As of Tuesday, some 48,000 doses had been administered, according to data provided by Jennifer Rice Epstein, a city spokeswoman. The city has also been inoculating nonresidents who work in Long Beach, but if the doses had all gone to residents, that would represent more than 10 percent of the population.

That includes shots for 16,000 health care workers, almost 7,000 long-term care facility residents and staff, and 2,500 grocery store workers.

Mr. Garcia said the city’s health department was able to build on significant work bringing testing to harder-hit neighborhoods, where many lower-wage, often undocumented workers live.

“We had one of the best testing operations of anywhere in the state,” he said. “A lot of our testing sites just became vaccine sites.”

Those efforts have been coupled with a robust notification system that frequently updates users, even if they are not yet eligible for a vaccine, he said.

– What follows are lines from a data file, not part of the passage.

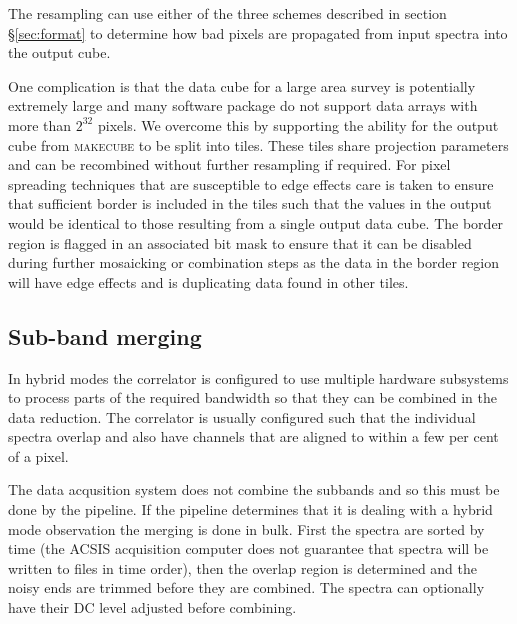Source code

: \documentclass[final,authoryear,5p,times,twocolumn]{elsarticle}
\begin{document}
The resampling can use either of the three schemes described in
section \S\ref{sec:format} to determine how bad pixels are propagated
from input spectra into the output cube.

One complication is that the data cube for a large area survey is
potentially extremely large and many software package do not support
data arrays with more than $2^{32}$ pixels. We overcome this by
supporting the ability for the output cube from \textsc{makecube} to
be split into tiles. These tiles share projection parameters and can
be recombined without further resampling if required. For pixel
spreading techniques that are susceptible to edge effects care is
taken to ensure that sufficient border is included in the tiles such
that the values in the output would be identical to those resulting
from a single output data cube. The border region is flagged in an
associated bit mask to ensure that it can be disabled during further
mosaicking or combination steps as the data in the border region will
have edge effects and is duplicating data found in other tiles.

\subsection{Sub-band merging}

In hybrid modes the correlator is configured to use multiple
hardware subsystems to process parts of the required bandwidth so
that they can be combined in the data reduction. The correlator is
usually configured such that the individual spectra overlap and also
have channels that are aligned to within a few per cent of a pixel.

The data acqusition system does not combine the subbands and so this
must be done by the pipeline. If the pipeline determines that it is
dealing with a hybrid mode observation the merging is done in
bulk. First the spectra are sorted by time (the ACSIS acquisition
computer does not guarantee that spectra will be written to files in
time order), then the overlap region is determined and the noisy ends
are trimmed before they are combined. The spectra can optionally have
their DC level adjusted before combining.
\end{document}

The city data showed that about 49 percent of the people who have been vaccinated in Long Beach are white — a reflection of most of the vaccines having gone to residents 65 and older, a population that is mostly white, Ms. Epstein wrote in an email. Roughly 21 percent were Hispanic or Latino, about 20 percent Asian and 7.6 percent Black or African-American.

The city’s population is nearly 45 percent Hispanic or Latino, and roughly 28 percent white, 12 percent Asian and 11 percent Black, according to data from the U.S. Census Bureau.

Still, it’s tough to get a sense of how this compares with other jurisdictions or the state more broadly in the absence of more detailed data. But the numbers suggest that it will be challenging to fast-track vaccinations to specific at-risk groups.

In any case, Mr. Garcia said he believed that the statewide partnerships with insurers could help streamline vaccine distribution even more, in particular the allocation of doses to providers — whether they are public health departments or clinics.

“There needs to be a change,” he said. “I’m very hopeful this new system will fix some of the issues.”